Mokena Government Hopes to Silence Train Whistles by End of Year
The village is currently making safety improvements to gain federal quiet zone designation and put an end to late night train whistles in Mokena.
The Village of Mokena hopes to implement a federally granted quiet zone designation by the end of the year. The designation would silence whistles on trains passing through the village.
In order to gain federal approval, the village is required to make safety adjustments to several local roads, as well as to the downtown Mokena Metra station, according to village assistant administrator Kirk Zoellner.
“Obviously, we’d like to have the quiet zone in place as soon as we can,” said Paul Pearson, village engineer.
A federally designated quiet zone specifies that train horns must be silenced at all times when trains are passing through the designated area, unless the conductor sees a potential safety risk on the tracks.
The village has been investigating the possibility of a quiet zone designation for years. According to Zoellner, a feasibility study was conducted immediately prior to the recession that explored the specifics of what adjustments the village would need to make to meet federal quiet zone criteria. Research determined that the village could meet the criteria, but that several improvements would be required first.
In the years following the research, road maintenance took precedence over quiet zone designation improvements.
Recently, the village has received increasing inquiries about silencing the train whistles, particularly following the implementation of a quiet zone designation in Orland Park approximately 18 months ago, said Zoellner.

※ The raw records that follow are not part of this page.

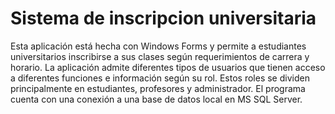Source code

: # Sistema de inscripcion universitaria
Esta aplicación está hecha con Windows Forms y permite a estudiantes universitarios inscribirse a sus clases según requerimientos de carrera y horario. 
La aplicación admite diferentes tipos de usuarios que tienen acceso a diferentes funciones e información según su rol. Estos roles se dividen principalmente en estudiantes, profesores y administrador. El programa cuenta con una conexión a una base de datos local en MS SQL Server.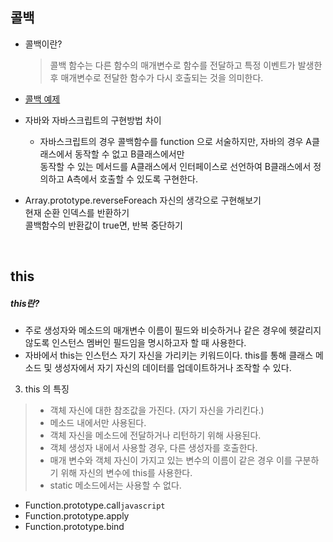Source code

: 
## 콜백

- 콜백이란?
	> 콜백 함수는 다른 함수의 매개변수로 함수를 전달하고 특정 이벤트가 발생한 후 매개변수로
	> 전달한 함수가 다시 호출되는 것을 의미한다.
	
- [콜백 예제](https://github.com/eococ/study/blob/main/WebContent/chapter3_practice.jsp)
	

- 자바와 자바스크립트의 구현방법 차이
	- 자바스크립트의 경우 콜백함수를 function 으로 서술하지만, 자바의 경우 A클래스에서 동작할 수 없고 B클래스에서만 <br>
	동작할 수 있는 메서드를 A클래스에서 인터페이스로 선언하여 B클래스에서 정의하고 A측에서 호출할 수 있도록 구현한다.

- Array.prototype.reverseForeach
  자신의 생각으로 구현해보기  
  현재 순환 인덱스를 반환하기  
  콜백함수의 반환값이 true면, 반복 중단하기
  
<br>

## this

##### this란?
- 주로 생성자와 메소드의 매개변수 이름이 필드와 비슷하거나 같은 경우에 헷갈리지 않도록 인스턴스 멤버인 필드임을 명시하고자 할 때 사용한다.
- 자바에서 this는 인스턴스 자기 자신을 가리키는 키워드이다. this를 통해 클래스 메소드 및 생성자에서 자기 자신의 데이터를 업데이트하거나 조작할 수 있다.

3. this 의 특징
> 	- 객체 자신에 대한 참조값을 가진다. (자기 자신을 가리킨다.)
>	- 메소드 내에서만 사용된다.
>	- 객체 자신을 메소드에 전달하거나 리턴하기 위해 사용된다.
>	- 객체 생성자 내에서 사용할 경우, 다른 생성자를 호출한다.
>	- 매개 변수와 객체 자신이 가지고 있는 변수의 이름이 같은 경우 이를 구분하기 위해 자신의 변수에 this를 사용한다.
>	- static 메소드에서는 사용할 수 없다.
	

	
	
	
- Function.prototype.call`javascript`
- Function.prototype.apply
- Function.prototype.bind

<br>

Two types of trains pass through Mokena several times daily — Metra commuter trains and freight trains. Due to the frequency of Metra trains during the day, freights trains, which tend to blow their whistles louder and for longer periods of time, are more likely to come through Mokena overnight. Zoellner said many of the citizen complaints the village receives concern the 4 a.m. freighter.

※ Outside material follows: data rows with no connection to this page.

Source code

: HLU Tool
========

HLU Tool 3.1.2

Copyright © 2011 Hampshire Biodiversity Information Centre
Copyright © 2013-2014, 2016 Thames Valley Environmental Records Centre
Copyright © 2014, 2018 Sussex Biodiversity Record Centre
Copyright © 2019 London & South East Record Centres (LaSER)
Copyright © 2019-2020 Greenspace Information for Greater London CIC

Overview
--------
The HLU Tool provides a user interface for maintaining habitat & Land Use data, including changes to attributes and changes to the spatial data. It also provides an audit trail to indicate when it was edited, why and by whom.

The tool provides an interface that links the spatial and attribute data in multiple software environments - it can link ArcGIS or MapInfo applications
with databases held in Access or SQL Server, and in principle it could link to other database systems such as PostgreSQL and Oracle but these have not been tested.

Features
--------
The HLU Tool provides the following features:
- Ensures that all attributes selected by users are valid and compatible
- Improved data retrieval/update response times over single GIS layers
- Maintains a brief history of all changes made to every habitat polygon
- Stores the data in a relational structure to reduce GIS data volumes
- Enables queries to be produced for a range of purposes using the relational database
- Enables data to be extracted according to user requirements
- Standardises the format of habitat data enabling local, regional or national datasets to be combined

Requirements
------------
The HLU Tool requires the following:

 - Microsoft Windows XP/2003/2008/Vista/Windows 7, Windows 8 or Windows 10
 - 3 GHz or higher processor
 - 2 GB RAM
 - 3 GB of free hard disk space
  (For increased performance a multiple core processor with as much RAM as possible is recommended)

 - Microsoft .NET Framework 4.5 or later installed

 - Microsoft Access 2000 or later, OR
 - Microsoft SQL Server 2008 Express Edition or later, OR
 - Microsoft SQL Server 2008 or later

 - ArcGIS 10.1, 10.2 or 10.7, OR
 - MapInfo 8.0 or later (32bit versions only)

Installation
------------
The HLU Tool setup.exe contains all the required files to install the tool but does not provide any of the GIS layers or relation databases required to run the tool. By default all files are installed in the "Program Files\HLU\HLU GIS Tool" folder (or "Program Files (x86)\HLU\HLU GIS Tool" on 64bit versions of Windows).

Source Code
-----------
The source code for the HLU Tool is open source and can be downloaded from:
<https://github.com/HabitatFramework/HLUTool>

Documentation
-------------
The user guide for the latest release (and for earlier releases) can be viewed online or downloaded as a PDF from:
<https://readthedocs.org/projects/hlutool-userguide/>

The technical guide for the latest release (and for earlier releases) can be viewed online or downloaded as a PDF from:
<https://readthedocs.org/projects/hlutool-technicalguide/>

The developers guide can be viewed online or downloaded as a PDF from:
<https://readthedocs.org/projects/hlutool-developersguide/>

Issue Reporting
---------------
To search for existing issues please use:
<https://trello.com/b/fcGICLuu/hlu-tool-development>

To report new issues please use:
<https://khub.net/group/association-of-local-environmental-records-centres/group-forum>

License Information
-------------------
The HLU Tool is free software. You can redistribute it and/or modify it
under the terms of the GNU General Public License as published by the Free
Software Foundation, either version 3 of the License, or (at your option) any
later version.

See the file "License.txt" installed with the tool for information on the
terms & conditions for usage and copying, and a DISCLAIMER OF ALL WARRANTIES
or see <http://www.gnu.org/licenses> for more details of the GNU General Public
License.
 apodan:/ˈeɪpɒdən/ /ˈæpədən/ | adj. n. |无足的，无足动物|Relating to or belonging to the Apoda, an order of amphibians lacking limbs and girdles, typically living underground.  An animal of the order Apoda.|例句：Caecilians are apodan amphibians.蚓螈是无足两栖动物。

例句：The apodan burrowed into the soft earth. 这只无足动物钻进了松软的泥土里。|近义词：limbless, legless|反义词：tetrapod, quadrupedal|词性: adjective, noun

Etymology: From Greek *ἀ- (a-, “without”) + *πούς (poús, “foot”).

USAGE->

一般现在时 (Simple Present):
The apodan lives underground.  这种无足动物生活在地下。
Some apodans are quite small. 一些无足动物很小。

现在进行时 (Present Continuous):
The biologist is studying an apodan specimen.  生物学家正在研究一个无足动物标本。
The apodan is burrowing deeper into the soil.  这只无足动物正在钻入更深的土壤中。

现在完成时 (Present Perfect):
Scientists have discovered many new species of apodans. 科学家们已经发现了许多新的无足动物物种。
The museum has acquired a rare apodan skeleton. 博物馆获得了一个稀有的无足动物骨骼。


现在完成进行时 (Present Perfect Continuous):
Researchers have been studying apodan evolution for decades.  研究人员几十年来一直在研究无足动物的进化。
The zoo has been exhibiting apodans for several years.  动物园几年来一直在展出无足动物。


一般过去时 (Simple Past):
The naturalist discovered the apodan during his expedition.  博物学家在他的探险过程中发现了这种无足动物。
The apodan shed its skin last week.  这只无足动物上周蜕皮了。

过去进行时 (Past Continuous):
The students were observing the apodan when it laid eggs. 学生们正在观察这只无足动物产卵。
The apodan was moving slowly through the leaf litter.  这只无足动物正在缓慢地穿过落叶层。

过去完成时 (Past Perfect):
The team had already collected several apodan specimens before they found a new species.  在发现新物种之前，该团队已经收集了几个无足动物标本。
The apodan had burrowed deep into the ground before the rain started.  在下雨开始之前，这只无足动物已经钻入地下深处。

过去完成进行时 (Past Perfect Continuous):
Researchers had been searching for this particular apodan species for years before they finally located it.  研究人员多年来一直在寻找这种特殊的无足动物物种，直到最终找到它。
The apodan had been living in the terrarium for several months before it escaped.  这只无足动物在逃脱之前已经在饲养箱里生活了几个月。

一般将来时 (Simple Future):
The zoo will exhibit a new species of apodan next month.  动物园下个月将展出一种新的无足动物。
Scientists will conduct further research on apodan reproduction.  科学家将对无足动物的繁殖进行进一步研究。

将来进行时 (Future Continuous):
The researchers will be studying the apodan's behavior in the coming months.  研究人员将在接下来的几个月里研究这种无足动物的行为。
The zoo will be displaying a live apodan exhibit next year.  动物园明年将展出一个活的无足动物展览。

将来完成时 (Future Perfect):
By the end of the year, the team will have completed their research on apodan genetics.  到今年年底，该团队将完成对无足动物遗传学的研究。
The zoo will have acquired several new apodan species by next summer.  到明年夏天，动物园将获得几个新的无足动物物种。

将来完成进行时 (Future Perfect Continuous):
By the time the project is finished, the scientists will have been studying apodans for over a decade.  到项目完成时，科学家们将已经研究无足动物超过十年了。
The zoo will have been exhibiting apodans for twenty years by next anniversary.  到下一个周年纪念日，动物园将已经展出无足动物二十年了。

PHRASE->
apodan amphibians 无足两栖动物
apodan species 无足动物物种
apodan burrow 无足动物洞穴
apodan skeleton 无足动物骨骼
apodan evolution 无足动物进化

In spring 2012, the village received grant funding from the office of State Rep. Renée Kosel through the Department of Commerce and Economic Opportunity. The $92,000 grant will cover the cost of all quiet zone designation improvements.

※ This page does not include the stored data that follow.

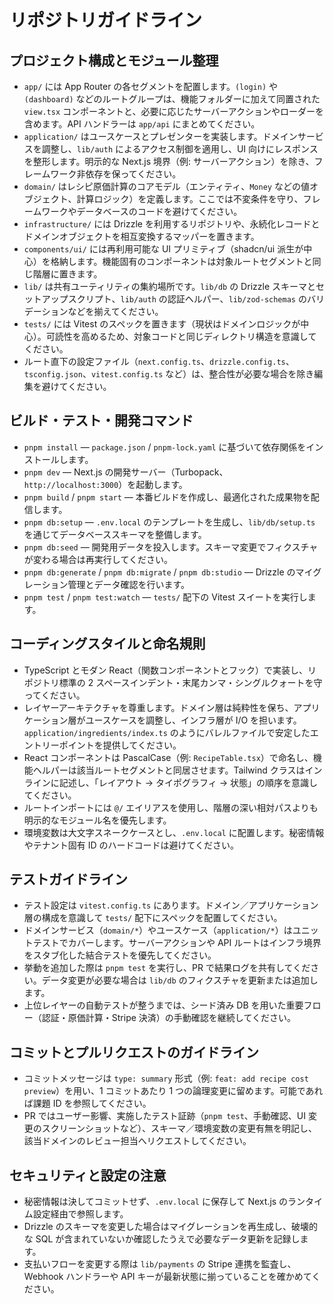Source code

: # リポジトリガイドライン

## プロジェクト構成とモジュール整理
- `app/` には App Router の各セグメントを配置します。`(login)` や `(dashboard)` などのルートグループは、機能フォルダーに加えて同置された `view.tsx` コンポーネントと、必要に応じたサーバーアクションやローダーを含めます。API ハンドラーは `app/api` にまとめてください。
- `application/` はユースケースとプレゼンターを実装します。ドメインサービスを調整し、`lib/auth` によるアクセス制御を適用し、UI 向けにレスポンスを整形します。明示的な Next.js 境界（例: サーバーアクション）を除き、フレームワーク非依存を保ってください。
- `domain/` はレシピ原価計算のコアモデル（エンティティ、`Money` などの値オブジェクト、計算ロジック）を定義します。ここでは不変条件を守り、フレームワークやデータベースのコードを避けてください。
- `infrastructure/` には Drizzle を利用するリポジトリや、永続化レコードとドメインオブジェクトを相互変換するマッパーを置きます。
- `components/ui/` には再利用可能な UI プリミティブ（shadcn/ui 派生が中心）を格納します。機能固有のコンポーネントは対象ルートセグメントと同じ階層に置きます。
- `lib/` は共有ユーティリティの集約場所です。`lib/db` の Drizzle スキーマとセットアップスクリプト、`lib/auth` の認証ヘルパー、`lib/zod-schemas` のバリデーションなどを揃えてください。
- `tests/` には Vitest のスペックを置きます（現状はドメインロジックが中心）。可読性を高めるため、対象コードと同じディレクトリ構造を意識してください。
- ルート直下の設定ファイル（`next.config.ts`、`drizzle.config.ts`、`tsconfig.json`、`vitest.config.ts` など）は、整合性が必要な場合を除き編集を避けてください。

## ビルド・テスト・開発コマンド
- `pnpm install` — `package.json` / `pnpm-lock.yaml` に基づいて依存関係をインストールします。
- `pnpm dev` — Next.js の開発サーバー（Turbopack、`http://localhost:3000`）を起動します。
- `pnpm build` / `pnpm start` — 本番ビルドを作成し、最適化された成果物を配信します。
- `pnpm db:setup` — `.env.local` のテンプレートを生成し、`lib/db/setup.ts` を通じてデータベーススキーマを整備します。
- `pnpm db:seed` — 開発用データを投入します。スキーマ変更でフィクスチャが変わる場合は再実行してください。
- `pnpm db:generate` / `pnpm db:migrate` / `pnpm db:studio` — Drizzle のマイグレーション管理とデータ確認を行います。
- `pnpm test` / `pnpm test:watch` — `tests/` 配下の Vitest スイートを実行します。

## コーディングスタイルと命名規則
- TypeScript とモダン React（関数コンポーネントとフック）で実装し、リポジトリ標準の 2 スペースインデント・末尾カンマ・シングルクォートを守ってください。
- レイヤーアーキテクチャを尊重します。ドメイン層は純粋性を保ち、アプリケーション層がユースケースを調整し、インフラ層が I/O を担います。`application/ingredients/index.ts` のようにバレルファイルで安定したエントリーポイントを提供してください。
- React コンポーネントは PascalCase（例: `RecipeTable.tsx`）で命名し、機能ヘルパーは該当ルートセグメントと同居させます。Tailwind クラスはインラインに記述し、「レイアウト → タイポグラフィ → 状態」の順序を意識してください。
- ルートインポートには `@/` エイリアスを使用し、階層の深い相対パスよりも明示的なモジュール名を優先します。
- 環境変数は大文字スネークケースとし、`.env.local` に配置します。秘密情報やテナント固有 ID のハードコードは避けてください。

## テストガイドライン
- テスト設定は `vitest.config.ts` にあります。ドメイン／アプリケーション層の構成を意識して `tests/` 配下にスペックを配置してください。
- ドメインサービス（`domain/*`）やユースケース（`application/*`）はユニットテストでカバーします。サーバーアクションや API ルートはインフラ境界をスタブ化した結合テストを優先してください。
- 挙動を追加した際は `pnpm test` を実行し、PR で結果ログを共有してください。データ変更が必要な場合は `lib/db` のフィクスチャを更新または追加します。
- 上位レイヤーの自動テストが整うまでは、シード済み DB を用いた重要フロー（認証・原価計算・Stripe 決済）の手動確認を継続してください。

## コミットとプルリクエストのガイドライン
- コミットメッセージは `type: summary` 形式（例: `feat: add recipe cost preview`）を用い、1 コミットあたり 1 つの論理変更に留めます。可能であれば課題 ID を参照してください。
- PR ではユーザー影響、実施したテスト証跡（`pnpm test`、手動確認、UI 変更のスクリーンショットなど）、スキーマ／環境変数の変更有無を明記し、該当ドメインのレビュー担当へリクエストしてください。

## セキュリティと設定の注意
- 秘密情報は決してコミットせず、`.env.local` に保存して Next.js のランタイム設定経由で参照します。
- Drizzle のスキーマを変更した場合はマイグレーションを再生成し、破壊的な SQL が含まれていないか確認したうえで必要なデータ更新を記録します。
- 支払いフローを変更する際は `lib/payments` の Stripe 連携を監査し、Webhook ハンドラーや API キーが最新状態に揃っていることを確かめてください。
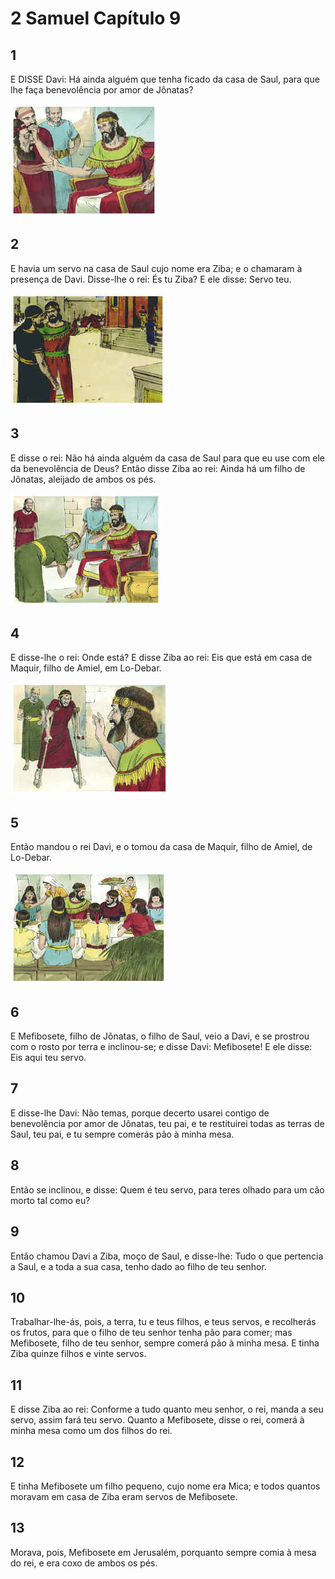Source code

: # 2 Samuel Capítulo 9

## 1
E DISSE Davi: Há ainda alguém que tenha ficado da casa de Saul, para que lhe faça benevolência por amor de Jônatas?

![](../.img/2Sm/09/1-0.jpg)

## 2
E havia um servo na casa de Saul cujo nome era Ziba; e o chamaram à presença de Davi. Disse-lhe o rei: És tu Ziba? E ele disse: Servo teu.

![](../.img/2Sm/09/2-0.jpg)

## 3
E disse o rei: Não há ainda alguém da casa de Saul para que eu use com ele da benevolência de Deus? Então disse Ziba ao rei: Ainda há um filho de Jônatas, aleijado de ambos os pés.

![](../.img/2Sm/09/3-0.jpg)

## 4
E disse-lhe o rei: Onde está? E disse Ziba ao rei: Eis que está em casa de Maquir, filho de Amiel, em Lo-Debar.

![](../.img/2Sm/09/4-0.jpg)

## 5
Então mandou o rei Davi, e o tomou da casa de Maquir, filho de Amiel, de Lo-Debar.

![](../.img/2Sm/09/5-0.jpg)

## 6
E Mefibosete, filho de Jônatas, o filho de Saul, veio a Davi, e se prostrou com o rosto por terra e inclinou-se; e disse Davi: Mefibosete! E ele disse: Eis aqui teu servo.

## 7
E disse-lhe Davi: Não temas, porque decerto usarei contigo de benevolência por amor de Jônatas, teu pai, e te restituirei todas as terras de Saul, teu pai, e tu sempre comerás pão à minha mesa.

## 8
Então se inclinou, e disse: Quem é teu servo, para teres olhado para um cão morto tal como eu?

## 9
Então chamou Davi a Ziba, moço de Saul, e disse-lhe: Tudo o que pertencia a Saul, e a toda a sua casa, tenho dado ao filho de teu senhor.

## 10
Trabalhar-lhe-ás, pois, a terra, tu e teus filhos, e teus servos, e recolherás os frutos, para que o filho de teu senhor tenha pão para comer; mas Mefibosete, filho de teu senhor, sempre comerá pão à minha mesa. E tinha Ziba quinze filhos e vinte servos.

## 11
E disse Ziba ao rei: Conforme a tudo quanto meu senhor, o rei, manda a seu servo, assim fará teu servo. Quanto a Mefibosete, disse o rei, comerá à minha mesa como um dos filhos do rei.

## 12
E tinha Mefibosete um filho pequeno, cujo nome era Mica; e todos quantos moravam em casa de Ziba eram servos de Mefibosete.

## 13
Morava, pois, Mefibosete em Jerusalém, porquanto sempre comia à mesa do rei, e era coxo de ambos os pés.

These safety adjustments include the addition of a concrete median to Wolf Road, which has already been completed. Flexible delineators will be added to La Porte Road, Mokena Street and Schoolhouse Road. The delineators prevent cars from weaving around a train barrier when the barrier is down and a train is crossing the road.
Unanticipated adjustments also must be made to the Metra station in downtown Mokena. The village is currently in the process of consulting with various government agencies to determine what these adjustments will entail.
After the Metra station adjustments are complete, the village will begin adding the delineators to La Porte Road, Mokena Street and Schoolhouse Road.
“The safety of our commuters is obviously our top priority,” said Zoellner.
The village initially estimated the improvements would be completed at an earlier date, but Zoellner now hopes everything will be finished by the end of the year.
Once all necessary adjustments have been made, the village will file a notice of establishment with the Federal Railroad Administration. The village will receive word regarding the designation following a minimum 21-day waiting period.